Connected. Call `.close()` to terminate connection gracefully.






To ensure compatibility please install the latest bug fix release matching the minor version of your backend (3.4) by running 'pip install hopsworks==3.4.*'


Multiple projects found. 

	 (1) rixdemo
	 (2) BeerVolumePrediction

Logged in to project, explore it here https://c.app.hopsworks.ai:443/p/189590
Connected. Call `.close()` to terminate connection gracefully.
<class 'pandas.core.frame.DataFrame'>
Feature Group created successfully, explore it at 
https://c.app.hopsworks.ai:443/p/189590/fs/189509/fg/551261


Uploading Dataframe: 0.00% |          | Rows 0/438386 | Elapsed Time: 00:00 | Remaining Time: ?

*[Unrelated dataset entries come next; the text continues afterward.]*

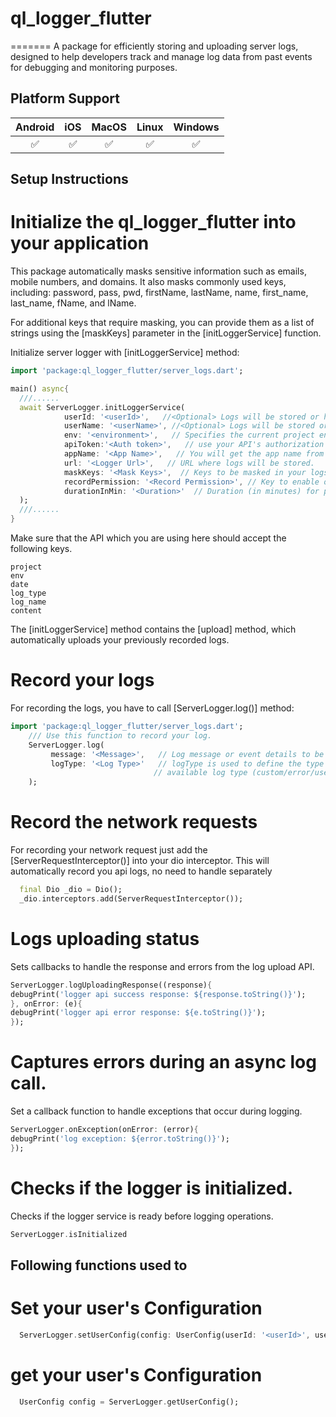 # ql_logger_flutter
=======
A package for efficiently storing and uploading server logs, designed to help developers
track and manage log data from past events for debugging and monitoring purposes.
## Platform Support

| Android | iOS | MacOS | Linux | Windows |
|:-------:|:---:|:-----:|:-----:|:-------:|
|    ✅    |  ✅  |   ✅   |   ✅   |    ✅    |

## Setup Instructions ##

# Initialize the ql_logger_flutter into your application
This package automatically masks sensitive information such as emails, mobile numbers, and domains. It also masks commonly used keys, including:
password, pass, pwd, firstName, lastName, name, first_name, last_name, fName, and lName.

For additional keys that require masking, you can provide them as a list of strings using the [maskKeys] parameter in the [initLoggerService] function.

Initialize server logger with [initLoggerService] method:

```dart
import 'package:ql_logger_flutter/server_logs.dart';

main() async{
  ///......
  await ServerLogger.initLoggerService(
            userId: '<userId>',   //<Optional> Logs will be stored or handled separately for each user based on their unique user ID.
            userName: '<userName>', //<Optional> Logs will be stored or handled separately for each user based on their unique user name.
            env: '<environment>',   // Specifies the current project environment (e.g., 'dev' for development).
            apiToken:'<Auth token>',   // use your API's authorization token here.
            appName: '<App Name>',   // You will get the app name from logger panel 
            url: '<Logger Url>',   // URL where logs will be stored.
            maskKeys: '<Mask Keys>',  // Keys to be masked in your logs.
            recordPermission: '<Record Permission>', // Key to enable or disable recording permissions. 
            durationInMin: '<Duration>'  // Duration (in minutes) for periodically uploading logs.
  );
  ///......
}
```

Make sure that the API which you are using here should accept the following keys. 
```text
project
env
date
log_type
log_name
content
```
  
The [initLoggerService] method contains the [upload] method, which automatically uploads your previously recorded logs.

# Record your logs
For recording the logs, you have to call [ServerLogger.log()] method:
```dart
import 'package:ql_logger_flutter/server_logs.dart';
    /// Use this function to record your log. 
    ServerLogger.log(
         message: '<Message>',   // Log message or event details to be stored.
         logType: '<Log Type>'   // logType is used to define the type of logs you want to store  
                                // available log type (custom/error/user/open)
    );
```

# Record the network requests
For recording your network request just add the [ServerRequestInterceptor()] into your dio interceptor.
This will automatically record you api logs, no need to handle separately

```dart
  final Dio _dio = Dio();
  _dio.interceptors.add(ServerRequestInterceptor());
```

# Logs uploading status
Sets callbacks to handle the response and errors from the log upload API.
```dart
ServerLogger.logUploadingResponse((response){
debugPrint('logger api success response: ${response.toString()}');
}, onError: (e){
debugPrint('logger api error response: ${e.toString()}');
});
```

# Captures errors during an async log call.
Set a callback function to handle exceptions that occur during logging.
```dart
ServerLogger.onException(onError: (error){
debugPrint('log exception: ${error.toString()}');
});
```

# Checks if the logger is initialized. 
Checks if the logger service is ready before logging operations.

```dart
ServerLogger.isInitialized
```

## Following functions used to 
# Set your user's Configuration
```dart
  ServerLogger.setUserConfig(config: UserConfig(userId: '<userId>', userName: '<userName>'));
```
# get your user's Configuration
```dart
  UserConfig config = ServerLogger.getUserConfig();
```
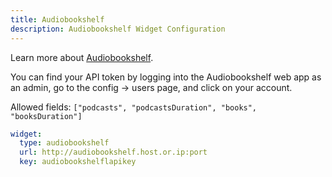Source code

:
 ```yaml
---
title: Audiobookshelf
description: Audiobookshelf Widget Configuration
---
```


Learn more about [Audiobookshelf](https://github.com/advplyr/audiobookshelf).

You can find your API token by logging into the Audiobookshelf web app as an admin, go to the config → users page, and click on your account.

Allowed fields: `["podcasts", "podcastsDuration", "books", "booksDuration"]`

```yaml
widget:
  type: audiobookshelf
  url: http://audiobookshelf.host.or.ip:port
  key: audiobookshelflapikey
```
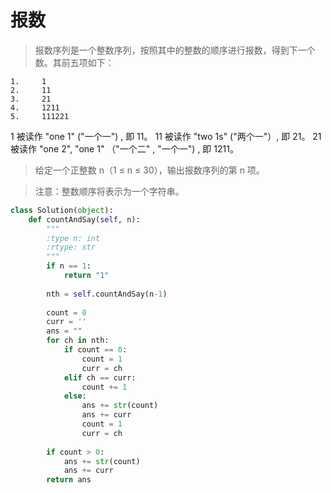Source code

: # 报数
> 报数序列是一个整数序列，按照其中的整数的顺序进行报数，得到下一个数。其前五项如下：
```
1.     1
2.     11
3.     21
4.     1211
5.     111221
```
1 被读作  "one 1"  ("一个一") , 即 11。
11 被读作 "two 1s" ("两个一"）, 即 21。
21 被读作 "one 2",  "one 1" （"一个二" ,  "一个一") , 即 1211。

> 给定一个正整数 n（1 ≤ n ≤ 30），输出报数序列的第 n 项。

> 注意：整数顺序将表示为一个字符串。

```python
class Solution(object):
    def countAndSay(self, n):
        """
        :type n: int
        :rtype: str
        """
        if n == 1:
            return "1"
        
        nth = self.countAndSay(n-1)
        
        count = 0
        curr = ''
        ans = ""
        for ch in nth:
            if count == 0:
                count = 1
                curr = ch
            elif ch == curr:
                count += 1
            else:
                ans += str(count)
                ans += curr
                count = 1
                curr = ch
                
        if count > 0:
            ans += str(count)
            ans += curr
        return ans
        
```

Launching job: graph_embeddings_1_offline_fg_materialization
Job started successfully, you can follow the progress at 
https://c.app.hopsworks.ai/p/189590/jobs/named/graph_embeddings_1_offline_fg_materialization/executions


(<hsfs.core.job.Job at 0x13b1bde90>, None)

That's it. We now have our feature engineering based on Neo4j done!